* _Exercise input_:
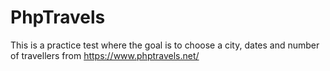 # PhpTravels
This is a practice test where the goal is to choose a city, dates and number of travellers from https://www.phptravels.net/
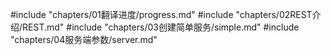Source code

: #include "chapters/01翻译进度/progress.md"
#include "chapters/02REST介绍/REST.md"
#include "chapters/03创建简单服务/simple.md"
#include "chapters/04服务端参数/server.md"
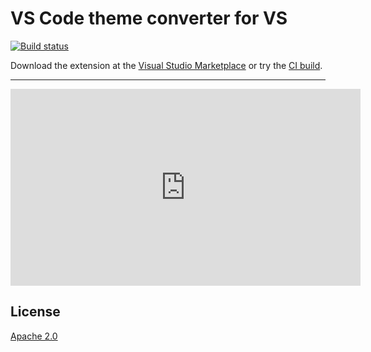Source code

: # VS Code theme converter for VS

[![Build status](https://ci.appveyor.com/api/projects/status/dgho6d0d0htg4xs9?svg=true)](https://ci.appveyor.com/project/madskristensen/themeconverter)

Download the extension at the
[Visual Studio Marketplace](https://marketplace.visualstudio.com/items?itemName=MadsKristensen.VSCodeThemeConverter)
or try the
[CI build](http://vsixgallery.com/extension/ThemeConverter.df309c71-fe30-4f88-bf07-d73fbc24fd11/).

---------------------------------------

<iframe width="560" height="315" src="https://www.youtube.com/embed/8yq7XilKaLE" title="YouTube video player" frameborder="0" allow="accelerometer; autoplay; clipboard-write; encrypted-media; gyroscope; picture-in-picture" allowfullscreen></iframe>

## License
[Apache 2.0](LICENSE)

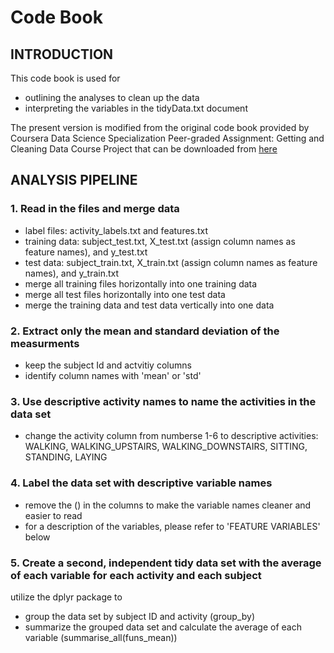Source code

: Code Book
================

INTRODUCTION
------------

This code book is used for

-   outlining the analyses to clean up the data
-   interpreting the variables in the tidyData.txt document

The present version is modified from the original code book provided by Coursera Data Science Specialization Peer-graded Assignment: Getting and Cleaning Data Course Project that can be downloaded from [here](https://d396qusza40orc.cloudfront.net/getdata%2Fprojectfiles%2FUCI%20HAR%20Dataset.zip)

ANALYSIS PIPELINE
-----------------

### 1. Read in the files and merge data

-   label files: activity\_labels.txt and features.txt
-   training data: subject\_test.txt, X\_test.txt (assign column names as feature names), and y\_test.txt
-   test data: subject\_train.txt, X\_train.txt (assign column names as feature names), and y\_train.txt
-   merge all training files horizontally into one training data
-   merge all test files horizontally into one test data
-   merge the training data and test data vertically into one data

### 2. Extract only the mean and standard deviation of the measurments

-   keep the subject Id and actvitiy columns
-   identify column names with 'mean' or 'std'

### 3. Use descriptive activity names to name the activities in the data set

-   change the activity column from numberse 1-6 to descriptive activities: WALKING, WALKING\_UPSTAIRS, WALKING\_DOWNSTAIRS, SITTING, STANDING, LAYING

### 4. Label the data set with descriptive variable names

-   remove the () in the columns to make the variable names cleaner and easier to read
-   for a description of the variables, please refer to 'FEATURE VARIABLES' below

### 5. Create a second, independent tidy data set with the average of each variable for each activity and each subject

utilize the dplyr package to

-   group the data set by subject ID and activity (group\_by)
-   summarize the grouped data set and calculate the average of each variable (summarise\_all(funs\_mean))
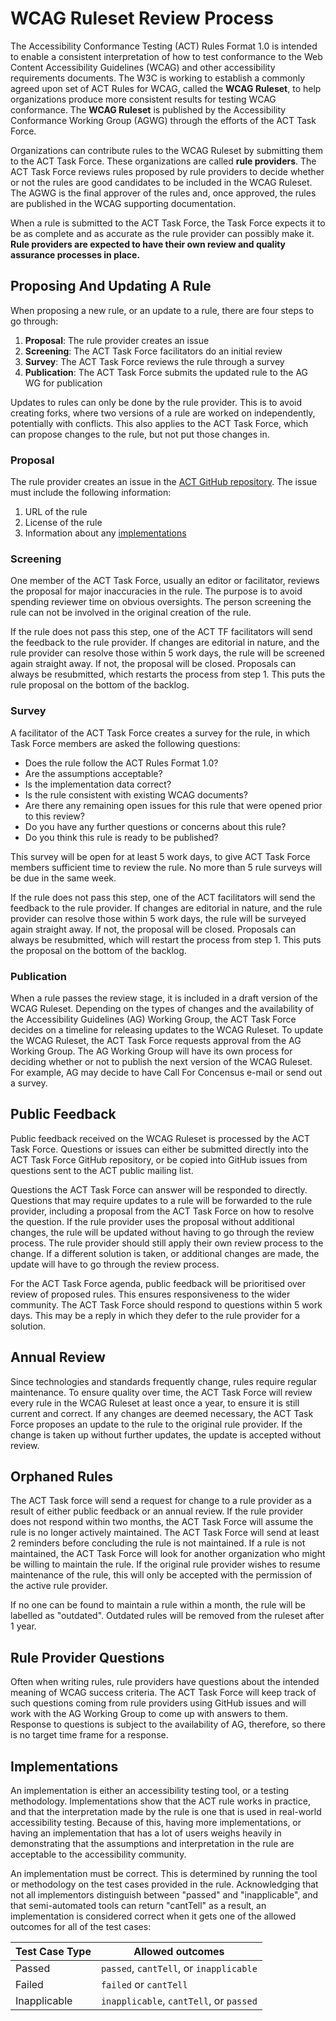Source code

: # WCAG Ruleset Review Process

The Accessibility Conformance Testing (ACT) Rules Format 1.0 is intended to enable a consistent interpretation of how to test conformance to the Web Content Accessibility Guidelines (WCAG) and other accessibility requirements documents. The W3C is working to establish a commonly agreed upon set of ACT Rules for WCAG, called the **WCAG Ruleset**, to help organizations produce more consistent results for testing WCAG conformance. The **WCAG Ruleset** is published by the Accessibility Conformance Working Group (AGWG) through the efforts of the ACT Task Force.

Organizations can contribute rules to the WCAG Ruleset by submitting them to the ACT Task Force. These organizations are called **rule providers**. The ACT Task Force reviews rules proposed by rule providers to decide whether or not the rules are good candidates to be included in the WCAG Ruleset. The AGWG is the final approver of the rules and, once approved, the rules are published in the WCAG supporting documentation.

When a rule is submitted to the ACT Task Force, the Task Force expects it to be as complete and as accurate as the rule provider can possibly make it. **Rule providers are expected to have their own review and quality assurance processes in place.**

## Proposing And Updating A Rule

When proposing a new rule, or an update to a rule, there are four steps to go through:

1. **Proposal**: The rule provider creates an issue
2. **Screening**: The ACT Task Force facilitators do an initial review
3. **Survey**: The ACT Task Force reviews the rule through a survey
4. **Publication**: The ACT Task Force submits the updated rule to the AG WG for publication

Updates to rules can only be done by the rule provider. This is to avoid creating forks, where two versions of a rule are worked on independently, potentially with conflicts. This also applies to the ACT Task Force, which can propose changes to the rule, but not put those changes in.

### Proposal

The rule provider creates an issue in the [ACT GitHub repository](https://github.com/w3c/wcag-act/issues). The issue must include the following information:

1. URL of the rule
2. License of the rule
3. Information about any [implementations](#implementations)

### Screening

One member of the ACT Task Force, usually an editor or facilitator, reviews the proposal for major inaccuracies in the rule. The purpose is to avoid spending reviewer time on obvious oversights. The person screening the rule can not be involved in the original creation of the rule.

If the rule does not pass this step, one of the ACT TF facilitators will send the feedback to the rule provider. If changes are editorial in nature, and the rule provider can resolve those within 5 work days, the rule will be screened again straight away. If not, the proposal will be closed. Proposals can always be resubmitted, which restarts the process from step 1. This puts the rule proposal on the bottom of the backlog.

### Survey

A facilitator of the ACT Task Force creates a survey for the rule, in which Task Force members are asked the following questions:

- Does the rule follow the ACT Rules Format 1.0?
- Are the assumptions acceptable?
- Is the implementation data correct?
- Is the rule consistent with existing WCAG documents?
- Are there any remaining open issues for this rule that were opened prior to this review?
- Do you have any further questions or concerns about this rule?
- Do you think this rule is ready to be published?

This survey will be open for at least 5 work days, to give ACT Task Force members sufficient time to review the rule. No more than 5 rule surveys will be due in the same week.

If the rule does not pass this step, one of the ACT facilitators will send the feedback to the rule provider. If changes are editorial in nature, and the rule provider can resolve those within 5 work days, the rule will be surveyed again straight away. If not, the proposal will be closed. Proposals can always be resubmitted, which will restart the process from step 1. This puts the proposal on the bottom of the backlog.

### Publication

When a rule passes the review stage, it is included in a draft version of the WCAG Ruleset. Depending on the types of changes and the availability of the Accessibility Guidelines (AG) Working Group, the ACT Task Force decides on a timeline for releasing updates to the WCAG Ruleset. To update the WCAG Ruleset, the ACT Task Force requests approval from the AG Working Group. The AG Working Group will have its own process for deciding whether or not to publish the next version of the WCAG Ruleset. For example, AG may decide to have Call For Concensus e-mail or send out a survey.

## Public Feedback

Public feedback received on the WCAG Ruleset is processed by the ACT Task Force. Questions or issues can either be submitted directly into the ACT Task Force GitHub repository, or be copied into GitHub issues from questions sent to the ACT public mailing list.

Questions the ACT Task Force can answer will be responded to directly. Questions that may require updates to a rule will be forwarded to the rule provider, including a proposal from the ACT Task Force on how to resolve the question. If the rule provider uses the proposal without additional changes, the rule will be updated without having to go through the review process. The rule provider should still apply their own review process to the change. If a different solution is taken, or additional changes are made, the update will have to go through the review process.

For the ACT Task Force agenda, public feedback will be prioritised over review of proposed rules. This ensures responsiveness to the wider community. The ACT Task Force should respond to questions within 5 work days. This may be a reply in which they defer to the rule provider for a solution.

## Annual Review

Since technologies and standards frequently change, rules require regular maintenance. To ensure quality over time, the ACT Task Force will review every rule in the WCAG Ruleset at least once a year, to ensure it is still current and correct. If any changes are deemed necessary, the ACT Task Force proposes an update to the rule to the original rule provider. If the change is taken up without further updates, the update is accepted without review.

## Orphaned Rules

The ACT Task force will send a request for change to a rule provider as a result of either public feedback or an annual review. If the rule provider does not respond within two months, the ACT Task Force will assume the rule is no longer actively maintained. The ACT Task Force will send at least 2 reminders before concluding the rule is not maintained. If a rule is not maintained, the ACT Task Force will look for another organization who might be willing to maintain the rule. If the original rule provider wishes to resume maintenance of the rule, this will only be accepted with the permission of the active rule provider.

If no one can be found to maintain a rule within a month, the rule will be labelled as "outdated". Outdated rules will be removed from the ruleset after 1 year.

## Rule Provider Questions

Often when writing rules, rule providers have questions about the intended meaning of WCAG success criteria. The ACT Task Force will keep track of such questions coming from rule providers using GitHub issues and will work with the AG Working Group to come up with answers to them. Response to questions is subject to the availability of AG, therefore, so there is no target time frame for a response.

## Implementations

An implementation is either an accessibility testing tool, or a testing methodology. Implementations show that the ACT rule works in practice, and that the interpretation made by the rule is one that is used in real-world accessibility testing. Because of this, having more implementations, or having an implementation that has a lot of users weighs heavily in demonstrating that the assumptions and interpretation in the rule are acceptable to the accessibility community.

An implementation must be correct. This is determined by running the tool or methodology on the test cases provided in the rule. Acknowledging that not all implementors distinguish between "passed" and "inapplicable", and that semi-automated tools can return "cantTell" as a result, an implementation is considered correct when it gets one of the allowed outcomes for all of the test cases:

| Test Case Type | Allowed outcomes                        |
| -------------- | --------------------------------------- |
| Passed         | `passed`, `cantTell`, or `inapplicable` |
| Failed         | `failed` or `cantTell`                  |
| Inapplicable   | `inapplicable`, `cantTell`, or `passed` |

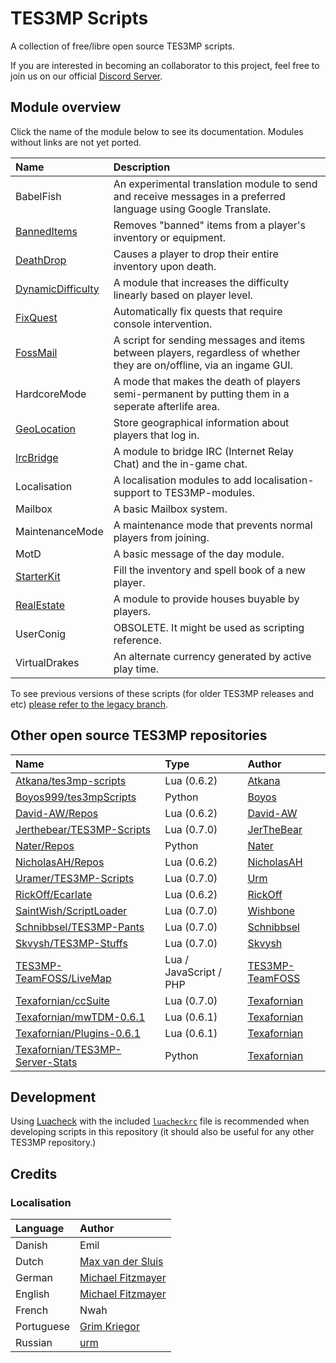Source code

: # TES3MP Scripts

A collection of free/libre open source TES3MP scripts.

If you are interested in becoming an collaborator to this project, feel
free to join us on our official [Discord Server](https://discord.gg/uFCN6GP).

## Module overview

Click the name of the module below to see its documentation.  Modules without links are not yet ported.

| Name              | Description                                                                                                     |
| :---------------- | :-------------------------------------------------------------------------------------------------------------- |
| BabelFish         | An experimental translation module to send and receive messages in a preferred language using Google Translate. |
| [BannedItems](BannedItems/README.md)         | Removes "banned" items from a player's inventory or equipment. |
| [DeathDrop](DeathDrop/README.md)         | Causes a player to drop their entire inventory upon death. |
| [DynamicDifficulty](DynamicDifficulty/README.md) | A module that increases the difficulty linearly based on player level.                                          |
| [FixQuest](FixQuest/README.md) | Automatically fix quests that require console intervention.                                          |
| [FossMail](FossMail/README.md) | A script for sending messages and items between players, regardless of whether they are on/offline, via an ingame GUI.                                          |
| HardcoreMode      | A mode that makes the death of players semi-permanent by putting them in a seperate afterlife area.             |
| [GeoLocation](GeoLocation/README.md)      | Store geographical information about players that log in.             |
| [IrcBridge](IrcBridge/README.md)         | A module to bridge IRC (Internet Relay Chat) and the in-game chat.                                              |
| Localisation      | A localisation modules to add localisation-support to TES3MP-modules.                                           |
| Mailbox           | A basic Mailbox system.                                                                                         |
| MaintenanceMode   | A maintenance mode that prevents normal players from joining.                                                   |
| MotD              | A basic message of the day module.                                                                              |
| [StarterKit](StarterKit/README.md)        | Fill the inventory and spell book of a new player.                                                                  |
| [RealEstate](RealEstate/README.md)        | A module to provide houses buyable by players.                                                                  |
| UserConig         | OBSOLETE. It might be used as scripting reference.                                                              |
| VirtualDrakes     | An alternate currency generated by active play time.                                                            |

To see previous versions of these scripts (for older TES3MP releases and etc) [please refer to the legacy branch](https://github.com/TES3MP-TeamFOSS/Scripts/tree/legacy).

## Other open source TES3MP repositories

| Name                                                                                          | Type                   | Author                                                |
| :-------------------------------------------------------------------------------------------- | :--------------------- | :---------------------------------------------------- |
| [Atkana/tes3mp-scripts](https://github.com/Atkana/tes3mp-scripts/)                            | Lua (0.6.2)            | [Atkana](https://github.com/Atkana)                   |
| [Boyos999/tes3mpScripts](https://github.com/Boyos999/tes3mpScripts)         | Python                 | [Boyos](https://github.com/Boyos999)         |
| [David-AW/Repos](https://github.com/David-AW?tab=repositories)		  				        | Lua (0.6.2)            | [David-AW](https://github.com/David-AW)         		 |
| [Jerthebear/TES3MP-Scripts](https://github.com/Jerthebear/Tes3mp-Scripts)         | Lua (0.7.0)                 | [JerTheBear](https://github.com/Jerthebear)         |
| [Nater/Repos](https://github.com/rnate)         | Python                 | [Nater](https://github.com/rnate)         |
| [NicholasAH/Repos](https://github.com/NicholasAH?tab=repositories)		     			    | Lua (0.6.2)            | [NicholasAH](https://github.com/NicholasAH)      		 |
| [Uramer/TES3MP-Scripts](https://github.com/uramer/Tes3MP-Scripts)         | Lua (0.7.0)                 | [Urm](https://github.com/uramer)         |
| [RickOff/Ecarlate](https://github.com/rickoff/Tes3mp-Ecarlate-Script)       				    | Lua (0.6.2)            | [RickOff](https://morrowindserveurfr.wixsite.com/ecarlates) |
| [SaintWish/ScriptLoader](https://github.com/SaintWish/tes3mp_scriptloader)         | Lua (0.7.0)                | [Wishbone](https://github.com/SaintWish/)         |
| [Schnibbsel/TES3MP-Pants](https://github.com/Schnibbsel/TES3MP-Pants)                         | Lua (0.7.0)            | [Schnibbsel](https://github.com/Schnibbsel)           |
| [Skvysh/TES3MP-Stuffs](https://github.com/Skvysh/TES3MP-Scripts/)                             | Lua (0.7.0)            | [Skvysh](https://github.com/Skvysh)          		 |
| [TES3MP-TeamFOSS/LiveMap](https://github.com/TES3MP-TeamFOSS/LiveMap)                         | Lua / JavaScript / PHP | [TES3MP-TeamFOSS](https://github.com/TES3MP-TeamFOSS) |
| [Texafornian/ccSuite](https://github.com/Texafornian/TCC-0.6.1)                               | Lua (0.7.0)            | [Texafornian](https://github.com/Texafornian)         |
| [Texafornian/mwTDM-0.6.1](https://github.com/Texafornian/mwTDM-0.6.1)                         | Lua (0.6.1)            | [Texafornian](https://github.com/Texafornian)         |
| [Texafornian/Plugins-0.6.1](https://github.com/Texafornian/Plugins-0.6.1)                     | Lua (0.6.1)            | [Texafornian](https://github.com/Texafornian)         |
| [Texafornian/TES3MP-Server-Stats](https://github.com/Texafornian/TES3MP-Server-Stats)         | Python                 | [Texafornian](https://github.com/Texafornian)         |

## Development

Using [Luacheck](https://github.com/mpeterv/luacheck/blob/master/README.md#installation) with the included [`luacheckrc`](luacheckrc) file is recommended when developing scripts in this repository (it should also be useful for any other TES3MP repository.)

## Credits

### Localisation

| Language   | Author                                                |
| :--------- | :---------------------------------------------------- |
| Danish     | Emil                                                  |
| Dutch      | [Max van der Sluis](https://github.com/1338)          |
| German     | [Michael Fitzmayer](https://github.com/mupfelofen-de) |
| English    | [Michael Fitzmayer](https://github.com/mupfelofen-de) |
| French     | Nwah                                                  |
| Portuguese | [Grim Kriegor](https://github.com/GrimKriegor)        |
| Russian    | [urm](https://github.com/uramer)                      |
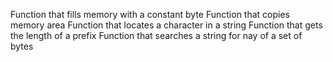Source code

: Function that fills memory with a constant byte
Function that copies memory area
Function that locates a character in a string
Function that gets the length of a prefix
Function that searches a string for nay of a set of bytes

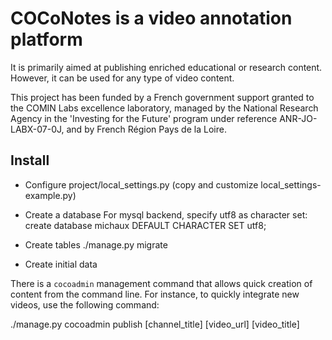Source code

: # COCoNotes is a video annotation platform #

It is primarily aimed at publishing enriched educational or research
content. However, it can be used for any type of video content.

This project has been funded by a French government support granted to
the COMIN Labs excellence laboratory, managed by the National Research
Agency in the 'Investing for the Future' program under reference
ANR-JO-LABX-07-0J, and by French Région Pays de la Loire.

## Install ##

- Configure project/local_settings.py (copy and customize local_settings-example.py)

- Create a database
For mysql backend, specify utf8 as character set:
  create database michaux DEFAULT CHARACTER SET utf8;

- Create tables
  ./manage.py migrate

- Create initial data

There is a `cocoadmin` management command that allows quick creation
of content from the command line. For instance, to quickly integrate
new videos, use the following command:

  ./manage.py cocoadmin publish [channel_title] [video_url] [video_title]

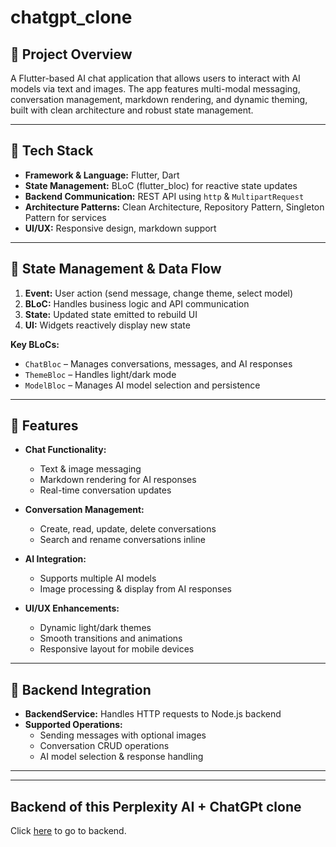 # chatgpt_clone

## 📌 Project Overview
A Flutter-based AI chat application that allows users to interact with AI models via text and images. The app features multi-modal messaging, conversation management, markdown rendering, and dynamic theming, built with clean architecture and robust state management.

---

## 🚀 Tech Stack

- **Framework & Language:** Flutter, Dart  
- **State Management:** BLoC (flutter_bloc) for reactive state updates  
- **Backend Communication:** REST API using `http` & `MultipartRequest`  
- **Architecture Patterns:** Clean Architecture, Repository Pattern, Singleton Pattern for services  
- **UI/UX:** Responsive design, markdown support

---

## 🔄 State Management & Data Flow

1. **Event:** User action (send message, change theme, select model)  
2. **BLoC:** Handles business logic and API communication  
3. **State:** Updated state emitted to rebuild UI  
4. **UI:** Widgets reactively display new state  

**Key BLoCs:**  
- `ChatBloc` – Manages conversations, messages, and AI responses  
- `ThemeBloc` – Handles light/dark mode  
- `ModelBloc` – Manages AI model selection and persistence  

---

## 📱 Features

- **Chat Functionality:**  
  - Text & image messaging  
  - Markdown rendering for AI responses  
  - Real-time conversation updates  

- **Conversation Management:**  
  - Create, read, update, delete conversations  
  - Search and rename conversations inline  

- **AI Integration:**  
  - Supports multiple AI models  
  - Image processing & display from AI responses  

- **UI/UX Enhancements:**  
  - Dynamic light/dark themes  
  - Smooth transitions and animations  
  - Responsive layout for mobile devices  

---

## 🔌 Backend Integration

- **BackendService:** Handles HTTP requests to Node.js backend  
- **Supported Operations:**  
  - Sending messages with optional images  
  - Conversation CRUD operations  
  - AI model selection & response handling  

---


---

## Backend of this Perplexity AI + ChatGPt clone

Click [here](https://github.com/tushar11kh/perplexiity_chatgpt_clone_backend) to go to backend.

* _Description of the task_: Return each line of the records above in which the word "average" occurs.

* _Answer below_:
### 5. Create a second, independent tidy data set with the average of each variable for each activity and each subject
-   summarize the grouped data set and calculate the average of each variable (summarise\_all(funs\_mean))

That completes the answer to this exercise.